Stevie stopped by the mantel and looked into the face of the clock.
“Hayes was mad,” Stevie said. “He was complaining all the time about not being able to go to California, about how you wouldn’t let him come and go and get credit for it. All of a sudden, Hayes was all smiles. You said that Hayes could have a flexible schedule and go to California if he completed a project about the Ellingham kidnapping. What made you change your mind?”
“The fact that he was driving me nuts,” Charles said. “He kept coming to my office to complain.”
Stevie turned around to face him.
“Which means he must have seen or heard something he shouldn’t have. Whatever happened, you worked out a deal with him—he could do a project and then he could go to Hollywood. But that wasn’t enough. Did he threaten you? Did he look into things more? Something happened, because you decided that Hayes had to die. So you gave him access to the tunnel.”
“Something I’ll never forgive myself for.”
“So here’s how it worked,” Stevie said. “The day before Hayes’s death, you took the first necessary step. You knew Janelle’s pass opened the maintenance building. When we were in yoga, you came into the art barn and slipped it out of her bag. No one would pay any attention to you walking around the art barn. No one was going to think you were going to take a pass. You made sure that at some point that day, Hayes touched the pass. Maybe called him to your office, handed him something, whatever. You had to make sure his fingerprints were on it. That night, you used the pass to access the dry ice and you put it in the room at the end of the tunnel and shut the door. The dry ice sublimated that night, filling the room with enough carbon dioxide to cause anyone to drop within a minute. The trap was set and locked. You just needed the bait.”
Again, Stevie’s mind traveled to the moment that night, when everyone making the video was walking to dinner, and Hayes turned back toward the sunken garden alone.
“After we had completed filming up in the garden that day,” Stevie said, “Hayes said he had to do something.
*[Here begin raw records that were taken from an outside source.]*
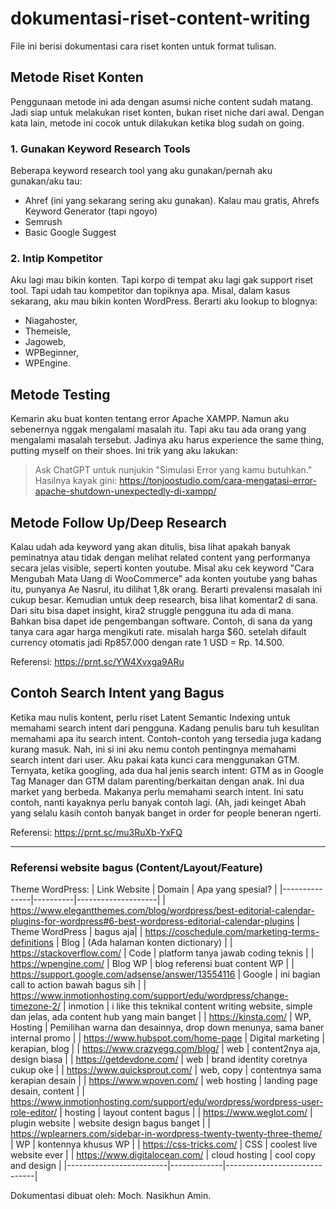 # dokumentasi-riset-content-writing
File ini berisi dokumentasi cara riset konten untuk format tulisan. 

## Metode Riset Konten
Penggunaan metode ini ada dengan asumsi niche content sudah matang. Jadi siap untuk melakukan riset konten, bukan riset niche dari awal. Dengan kata lain, metode ini cocok untuk dilakukan ketika blog sudah on going. 

### 1. Gunakan Keyword Research Tools
Beberapa keyword research tool yang aku gunakan/pernah aku gunakan/aku tau:
- Ahref (ini yang sekarang sering aku gunakan). Kalau mau gratis, Ahrefs Keyword Generator (tapi ngoyo)
- Semrush
- Basic Google Suggest

### 2. Intip Kompetitor
Aku lagi mau bikin konten. Tapi korpo di tempat aku lagi gak support riset tool. Tapi udah tau kompetitor dan topiknya apa. Misal, dalam kasus sekarang, aku mau bikin konten WordPress. Berarti aku lookup to blognya:
- Niagahoster,
- Themeisle,
- Jagoweb,
- WPBeginner,
- WPEngine.

## Metode Testing 
Kemarin aku buat konten tentang error Apache XAMPP. Namun aku sebenernya nggak mengalami masalah itu. Tapi aku tau ada orang yang mengalami masalah tersebut. Jadinya aku harus experience the same thing, putting myself on their shoes. Ini trik yang aku lakukan:

> Ask ChatGPT untuk nunjukin "Simulasi Error yang kamu butuhkan."
> Hasilnya kayak gini: https://tonjoostudio.com/cara-mengatasi-error-apache-shutdown-unexpectedly-di-xampp/

## Metode Follow Up/Deep Research
Kalau udah ada keyword yang akan ditulis, bisa lihat apakah banyak peminatnya atau tidak dengan melihat related content yang performanya secara jelas visible, seperti konten youtube. Misal aku cek keyword "Cara Mengubah Mata Uang di WooCommerce" ada konten youtube yang bahas itu, punyanya Ae Nasrul, itu dilihat 1,8k orang. Berarti prevalensi masalah ini cukup besar. Kemudian untuk deep research, bisa lihat komentar2 di sana. Dari situ bisa dapet insight, kira2 struggle pengguna itu ada di mana. Bahkan bisa dapet ide pengembangan software. Contoh, di sana da yang tanya cara agar harga mengikuti rate. misalah harga $60. setelah difault currency otomatis jadi Rp857.000 dengan rate 1 USD = Rp. 14.500. 

Referensi: https://prnt.sc/YW4Xvxga9ARu

## Contoh Search Intent yang Bagus
Ketika mau nulis kontent, perlu riset Latent Semantic Indexing untuk memahami search intent dari pengguna. Kadang penulis baru tuh kesulitan memahami apa itu search intent. Contoh-contoh yang tersedia juga kadang kurang masuk. Nah, ini si ini aku nemu contoh pentingnya memahami search intent dari user. Aku pakai kata kunci cara menggunakan GTM. Ternyata, ketika googling, ada dua hal jenis search intent: GTM as in Google Tag Manager dan GTM dalam parenting/berkaitan dengan anak. Ini dua market yang berbeda. Makanya perlu memahami search intent. Ini satu contoh, nanti kayaknya perlu banyak contoh lagi. (Ah, jadi keinget Abah yang selalu kasih contoh banyak banget in order for people beneran ngerti.

Referensi: https://prnt.sc/mu3RuXb-YxFQ

<hr />

### Referensi website bagus (Content/Layout/Feature)

Theme WordPress:
| Link Website  | Domain   | Apa yang spesial?  |
|---------------|----------|--------------------|
| https://www.elegantthemes.com/blog/wordpress/best-editorial-calendar-plugins-for-wordpress#6-best-wordpress-editorial-calendar-plugins | Theme WordPress  | bagus aja|
| https://coschedule.com/marketing-terms-definitions  | Blog  | (Ada halaman konten dictionary)  |
| https://stackoverflow.com/  | Code | platform tanya jawab coding teknis  |
| https://wpengine.com/  | Blog WP  | blog referensi buat content WP  |
| https://support.google.com/adsense/answer/13554116  | Google | ini bagian call to action bawah bagus sih  |
| https://www.inmotionhosting.com/support/edu/wordpress/change-timezone-2/  | inmotion | i like this teknikal content writing website, simple dan jelas, ada content hub yang main banget  |
| https://kinsta.com/ | WP, Hosting | Pemilihan warna dan desainnya, drop down menunya, sama baner internal promo |
| https://www.hubspot.com/home-page | Digital marketing | kerapian, blog |
| https://www.crazyegg.com/blog/ | web | content2nya aja, design biasa |
| https://getdevdone.com/ | web | brand identity coretnya cukup oke |
| https://www.quicksprout.com/ | web, copy | contentnya sama kerapian desain |
| https://www.wpoven.com/ | web hosting | landing page desain, content |
| https://www.inmotionhosting.com/support/edu/wordpress/wordpress-user-role-editor/  | hosting | layout content bagus  |
| https://www.weglot.com/  | plugin website | website design bagus banget |
| https://wplearners.com/sidebar-in-wordpress-twenty-twenty-three-theme/ | WP | kontennya khusus WP |
| https://css-tricks.com/ | CSS | coolest live website ever |
| https://www.digitalocean.com/ | cloud hosting | cool copy and design |
|-------------------------|-------------|------------------------------|

Dokumentasi dibuat oleh: Moch. Nasikhun Amin. 

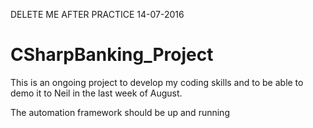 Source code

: DELETE ME AFTER PRACTICE
14-07-2016
# CSharpBanking_Project
This is an ongoing project to develop my coding skills and to be 
able to demo it to Neil in the last week of August.

The automation framework should be up and running

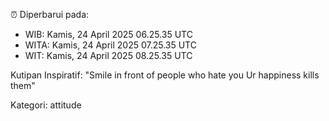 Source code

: ⏰ Diperbarui pada:
- WIB: Kamis, 24 April 2025 06.25.35 UTC
- WITA: Kamis, 24 April 2025 07.25.35 UTC
- WIT: Kamis, 24 April 2025 08.25.35 UTC

Kutipan Inspiratif:
"Smile in front of people who hate you Ur happiness kills them"


Kategori: attitude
He wouldn’t say what. What he had to do was meet with you. He went into the tunnel and he didn’t come out. You made it look like Hayes died as a result of his own stupidity. Everyone assumed it was an accident, except me. But you had thought about that too.”
“Thank you for thinking I did all of this well. If you’re going to be in a murder mystery, you don’t want to be a dud.”
For the first time, his smile had a brittle, forced quality.
“You—correctly—assumed I would take an interest. I mean, it only makes sense. I was the detective. I’m interested in crime. So you made your first big mistake. The night before all of this happened, you snuck outside my window and projected an image on my wall, a version of the Truly Devious letter. When the police came, if I started rambling about messages on my wall, I’d seem like someone who was making things up for attention, like I was a little crazy. The Hayes matter was settled, and you could move on and take care of finding the body. But then, there was another problem, on the night of the Silent Party, the night I confronted Ellie about The End of It All. That night we all came here to this room. Ellie sat right there . . .”
She pointed at the low leather chair that Hunter was currently occupying.
“Did you have any idea that Hayes hadn’t written the show by himself?” she asked Charles. “Were you shocked when Ellie starting crying and saying things like . . .”
She couldn’t remember the exact words for a second.